(Stored items)
------------------------------------------------------------------------

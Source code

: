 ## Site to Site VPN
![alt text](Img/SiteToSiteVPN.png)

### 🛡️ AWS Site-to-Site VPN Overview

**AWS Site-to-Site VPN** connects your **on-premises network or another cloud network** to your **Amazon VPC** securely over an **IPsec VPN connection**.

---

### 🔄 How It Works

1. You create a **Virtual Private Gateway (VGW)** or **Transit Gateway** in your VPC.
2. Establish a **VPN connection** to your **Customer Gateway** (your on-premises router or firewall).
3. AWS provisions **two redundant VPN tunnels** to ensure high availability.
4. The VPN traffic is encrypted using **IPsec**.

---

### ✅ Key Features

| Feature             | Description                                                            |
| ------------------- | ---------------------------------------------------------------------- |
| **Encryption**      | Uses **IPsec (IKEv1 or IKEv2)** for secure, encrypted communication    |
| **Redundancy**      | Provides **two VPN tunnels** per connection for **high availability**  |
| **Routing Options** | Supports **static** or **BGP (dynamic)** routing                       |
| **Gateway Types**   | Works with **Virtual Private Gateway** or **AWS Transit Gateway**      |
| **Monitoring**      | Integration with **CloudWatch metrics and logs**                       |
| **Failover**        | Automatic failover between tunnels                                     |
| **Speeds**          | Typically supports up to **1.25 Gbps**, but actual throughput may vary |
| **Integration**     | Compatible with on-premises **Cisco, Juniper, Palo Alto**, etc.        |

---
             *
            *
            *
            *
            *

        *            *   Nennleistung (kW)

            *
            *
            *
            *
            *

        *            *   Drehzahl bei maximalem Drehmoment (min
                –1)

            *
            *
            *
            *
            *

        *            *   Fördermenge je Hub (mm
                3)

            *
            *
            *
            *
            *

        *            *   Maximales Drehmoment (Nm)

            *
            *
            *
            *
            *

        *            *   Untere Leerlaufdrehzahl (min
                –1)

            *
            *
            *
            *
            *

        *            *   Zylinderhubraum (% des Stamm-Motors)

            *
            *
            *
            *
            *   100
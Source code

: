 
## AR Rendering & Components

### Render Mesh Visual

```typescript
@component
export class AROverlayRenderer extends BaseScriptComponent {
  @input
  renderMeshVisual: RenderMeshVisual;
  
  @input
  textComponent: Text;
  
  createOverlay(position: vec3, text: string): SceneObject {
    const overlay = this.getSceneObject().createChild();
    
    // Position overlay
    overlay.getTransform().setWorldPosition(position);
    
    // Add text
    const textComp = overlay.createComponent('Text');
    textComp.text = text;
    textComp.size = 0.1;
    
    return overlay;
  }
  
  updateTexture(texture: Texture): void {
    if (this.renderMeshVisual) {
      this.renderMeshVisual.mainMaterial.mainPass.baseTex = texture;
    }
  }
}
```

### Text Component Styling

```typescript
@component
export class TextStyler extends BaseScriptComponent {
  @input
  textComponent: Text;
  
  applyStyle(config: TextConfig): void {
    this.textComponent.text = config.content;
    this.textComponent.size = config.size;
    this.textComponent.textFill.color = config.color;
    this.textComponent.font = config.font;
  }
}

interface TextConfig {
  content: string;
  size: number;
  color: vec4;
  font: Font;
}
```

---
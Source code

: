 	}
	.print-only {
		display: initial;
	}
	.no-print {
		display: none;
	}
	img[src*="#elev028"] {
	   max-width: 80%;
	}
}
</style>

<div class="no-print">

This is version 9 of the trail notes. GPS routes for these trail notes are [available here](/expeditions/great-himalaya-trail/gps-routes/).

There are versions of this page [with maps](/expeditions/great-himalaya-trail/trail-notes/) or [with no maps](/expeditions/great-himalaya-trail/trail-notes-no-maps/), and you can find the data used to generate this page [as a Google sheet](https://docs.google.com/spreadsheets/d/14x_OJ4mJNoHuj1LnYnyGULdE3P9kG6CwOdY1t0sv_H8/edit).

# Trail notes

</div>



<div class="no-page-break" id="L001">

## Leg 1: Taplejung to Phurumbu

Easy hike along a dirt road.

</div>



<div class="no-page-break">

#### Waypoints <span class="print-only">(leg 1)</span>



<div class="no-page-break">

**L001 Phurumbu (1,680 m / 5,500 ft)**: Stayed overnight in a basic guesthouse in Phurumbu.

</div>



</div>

------------------------------------------------------------------------

-- WHAT YOU HAVE TO DO --
Scan the records above for the lines holding "an **IPsec VPN connection**." and "Uses **IPsec (IKEv1". Transcribe those two and every line between them word for word, and no others.

-- WRITTEN RESPONSE --
**AWS Site-to-Site VPN** connects your **on-premises network or another cloud network** to your **Amazon VPC** securely over an **IPsec VPN connection**.

---

### 🔄 How It Works

1. You create a **Virtual Private Gateway (VGW)** or **Transit Gateway** in your VPC.
2. Establish a **VPN connection** to your **Customer Gateway** (your on-premises router or firewall).
3. AWS provisions **two redundant VPN tunnels** to ensure high availability.
4. The VPN traffic is encrypted using **IPsec**.

---

### ✅ Key Features

| Feature             | Description                                                            |
| ------------------- | ---------------------------------------------------------------------- |
| **Encryption**      | Uses **IPsec (IKEv1 or IKEv2)** for secure, encrypted communication    |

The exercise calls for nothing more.